Exercise materials:

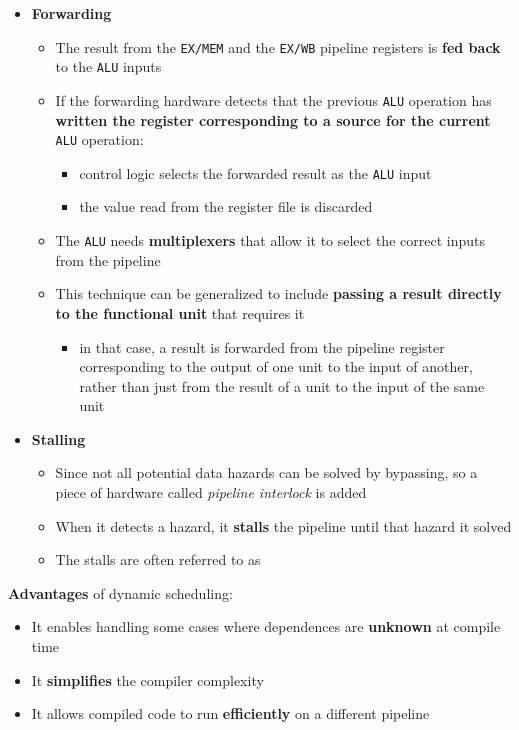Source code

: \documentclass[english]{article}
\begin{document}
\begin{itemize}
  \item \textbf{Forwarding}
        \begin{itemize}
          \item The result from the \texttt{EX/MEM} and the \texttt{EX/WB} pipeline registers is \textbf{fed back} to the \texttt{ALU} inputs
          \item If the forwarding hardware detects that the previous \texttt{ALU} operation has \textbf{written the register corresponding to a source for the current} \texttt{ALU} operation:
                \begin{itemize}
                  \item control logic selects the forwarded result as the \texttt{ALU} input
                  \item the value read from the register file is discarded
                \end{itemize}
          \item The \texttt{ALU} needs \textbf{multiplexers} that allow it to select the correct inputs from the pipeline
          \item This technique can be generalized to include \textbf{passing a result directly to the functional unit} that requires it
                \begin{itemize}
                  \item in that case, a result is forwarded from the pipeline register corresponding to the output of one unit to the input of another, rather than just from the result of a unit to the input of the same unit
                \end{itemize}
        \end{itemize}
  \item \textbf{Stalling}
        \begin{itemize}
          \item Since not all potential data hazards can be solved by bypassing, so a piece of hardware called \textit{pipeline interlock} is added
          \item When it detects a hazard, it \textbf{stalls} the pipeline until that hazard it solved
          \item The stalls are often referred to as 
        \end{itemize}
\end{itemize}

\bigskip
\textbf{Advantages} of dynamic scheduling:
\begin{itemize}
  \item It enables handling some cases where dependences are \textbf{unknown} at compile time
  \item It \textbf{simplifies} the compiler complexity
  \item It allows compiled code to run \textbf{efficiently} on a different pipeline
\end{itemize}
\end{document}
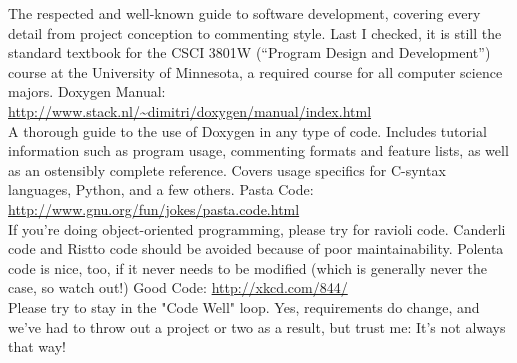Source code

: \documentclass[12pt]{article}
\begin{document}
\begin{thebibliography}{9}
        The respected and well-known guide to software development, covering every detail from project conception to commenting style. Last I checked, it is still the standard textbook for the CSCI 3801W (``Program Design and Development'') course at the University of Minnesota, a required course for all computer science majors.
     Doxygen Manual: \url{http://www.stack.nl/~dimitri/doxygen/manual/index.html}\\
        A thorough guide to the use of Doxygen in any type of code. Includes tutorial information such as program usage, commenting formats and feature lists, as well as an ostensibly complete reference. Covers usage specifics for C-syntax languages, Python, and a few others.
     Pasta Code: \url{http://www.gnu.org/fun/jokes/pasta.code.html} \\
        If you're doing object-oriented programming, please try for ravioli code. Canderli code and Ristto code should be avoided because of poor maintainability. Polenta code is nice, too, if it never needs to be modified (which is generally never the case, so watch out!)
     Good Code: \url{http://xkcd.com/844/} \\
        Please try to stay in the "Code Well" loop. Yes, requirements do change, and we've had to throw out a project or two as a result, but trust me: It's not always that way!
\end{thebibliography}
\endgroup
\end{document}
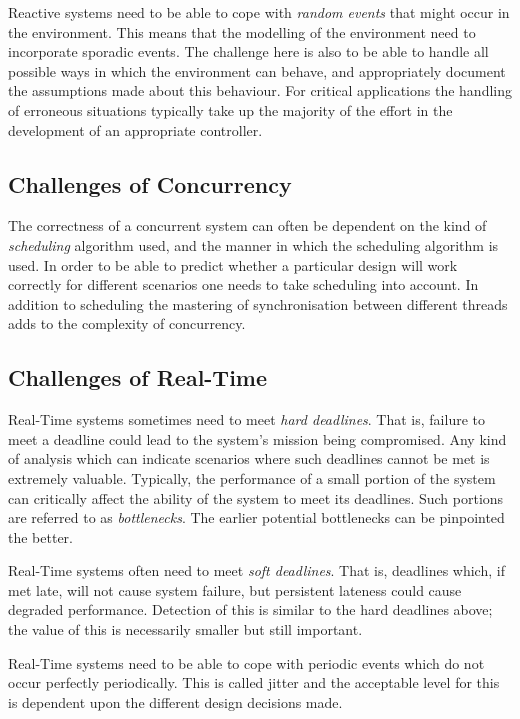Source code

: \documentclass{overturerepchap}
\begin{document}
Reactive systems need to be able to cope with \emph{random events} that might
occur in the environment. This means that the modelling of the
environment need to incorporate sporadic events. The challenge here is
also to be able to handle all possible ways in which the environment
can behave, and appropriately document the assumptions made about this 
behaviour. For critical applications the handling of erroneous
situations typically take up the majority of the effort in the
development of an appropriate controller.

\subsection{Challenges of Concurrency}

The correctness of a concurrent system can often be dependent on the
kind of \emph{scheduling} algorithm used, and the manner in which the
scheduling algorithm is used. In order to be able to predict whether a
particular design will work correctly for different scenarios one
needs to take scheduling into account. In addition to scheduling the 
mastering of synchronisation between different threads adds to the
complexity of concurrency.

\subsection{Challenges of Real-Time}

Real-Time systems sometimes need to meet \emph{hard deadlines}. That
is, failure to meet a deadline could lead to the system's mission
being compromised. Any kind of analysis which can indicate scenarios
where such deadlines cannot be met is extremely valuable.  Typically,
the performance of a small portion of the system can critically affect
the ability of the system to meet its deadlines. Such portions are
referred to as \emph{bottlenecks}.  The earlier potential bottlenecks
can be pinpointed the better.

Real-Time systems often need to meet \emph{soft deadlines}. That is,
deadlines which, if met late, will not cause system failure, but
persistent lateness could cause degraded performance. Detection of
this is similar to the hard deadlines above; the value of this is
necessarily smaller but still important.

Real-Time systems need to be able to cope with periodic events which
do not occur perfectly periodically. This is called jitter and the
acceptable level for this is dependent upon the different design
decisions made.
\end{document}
==
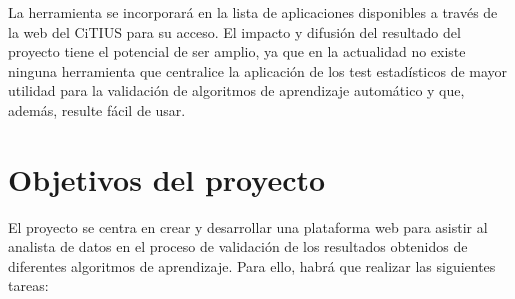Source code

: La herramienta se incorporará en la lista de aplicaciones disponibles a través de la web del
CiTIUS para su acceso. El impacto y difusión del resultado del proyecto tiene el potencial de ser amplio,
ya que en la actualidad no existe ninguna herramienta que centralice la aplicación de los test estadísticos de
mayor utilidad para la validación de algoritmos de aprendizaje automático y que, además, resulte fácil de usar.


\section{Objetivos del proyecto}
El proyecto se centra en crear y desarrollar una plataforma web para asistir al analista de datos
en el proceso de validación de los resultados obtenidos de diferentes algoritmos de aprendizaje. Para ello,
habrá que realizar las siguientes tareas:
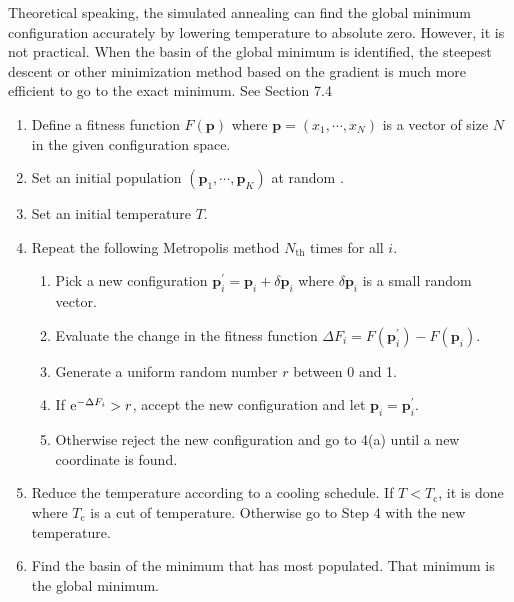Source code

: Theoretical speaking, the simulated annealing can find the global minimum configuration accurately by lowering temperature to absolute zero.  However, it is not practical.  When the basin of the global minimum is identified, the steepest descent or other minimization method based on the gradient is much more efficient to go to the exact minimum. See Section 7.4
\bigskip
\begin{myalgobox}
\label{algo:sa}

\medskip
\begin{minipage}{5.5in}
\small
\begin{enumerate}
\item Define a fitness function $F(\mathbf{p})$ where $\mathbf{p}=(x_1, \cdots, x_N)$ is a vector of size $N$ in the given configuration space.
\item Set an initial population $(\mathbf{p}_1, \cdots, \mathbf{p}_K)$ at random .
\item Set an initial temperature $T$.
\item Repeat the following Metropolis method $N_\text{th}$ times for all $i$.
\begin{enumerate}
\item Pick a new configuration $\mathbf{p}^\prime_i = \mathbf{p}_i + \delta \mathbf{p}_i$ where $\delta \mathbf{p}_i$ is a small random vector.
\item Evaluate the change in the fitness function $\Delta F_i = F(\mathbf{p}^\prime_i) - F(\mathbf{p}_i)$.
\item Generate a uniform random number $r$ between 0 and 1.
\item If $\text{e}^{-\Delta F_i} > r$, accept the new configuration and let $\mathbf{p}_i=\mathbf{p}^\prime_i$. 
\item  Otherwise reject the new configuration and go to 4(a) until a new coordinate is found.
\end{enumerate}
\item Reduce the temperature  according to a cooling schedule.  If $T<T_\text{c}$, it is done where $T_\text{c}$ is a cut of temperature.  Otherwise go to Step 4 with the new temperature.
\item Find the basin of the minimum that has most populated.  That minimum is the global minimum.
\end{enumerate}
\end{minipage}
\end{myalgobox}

Exercise brief:
Output exactly, and only, the lines of the entries above from the one with "If you're doing" up to and including the one with "the performance of"; pictures are to be left out.

Answer section:
        If you're doing object-oriented programming, please try for ravioli code. Canderli code and Ristto code should be avoided because of poor maintainability. Polenta code is nice, too, if it never needs to be modified (which is generally never the case, so watch out!)
     Good Code: \url{http://xkcd.com/844/} \\
        Please try to stay in the "Code Well" loop. Yes, requirements do change, and we've had to throw out a project or two as a result, but trust me: It's not always that way!
\end{thebibliography}
\endgroup
\end{document}
Source code

: \documentclass{overturerepchap}
\begin{document}
Reactive systems need to be able to cope with \emph{random events} that might
occur in the environment. This means that the modelling of the
environment need to incorporate sporadic events. The challenge here is
also to be able to handle all possible ways in which the environment
can behave, and appropriately document the assumptions made about this 
behaviour. For critical applications the handling of erroneous
situations typically take up the majority of the effort in the
development of an appropriate controller.

\subsection{Challenges of Concurrency}

The correctness of a concurrent system can often be dependent on the
kind of \emph{scheduling} algorithm used, and the manner in which the
scheduling algorithm is used. In order to be able to predict whether a
particular design will work correctly for different scenarios one
needs to take scheduling into account. In addition to scheduling the 
mastering of synchronisation between different threads adds to the
complexity of concurrency.

\subsection{Challenges of Real-Time}

Real-Time systems sometimes need to meet \emph{hard deadlines}. That
is, failure to meet a deadline could lead to the system's mission
being compromised. Any kind of analysis which can indicate scenarios
where such deadlines cannot be met is extremely valuable.  Typically,
the performance of a small portion of the system can critically affect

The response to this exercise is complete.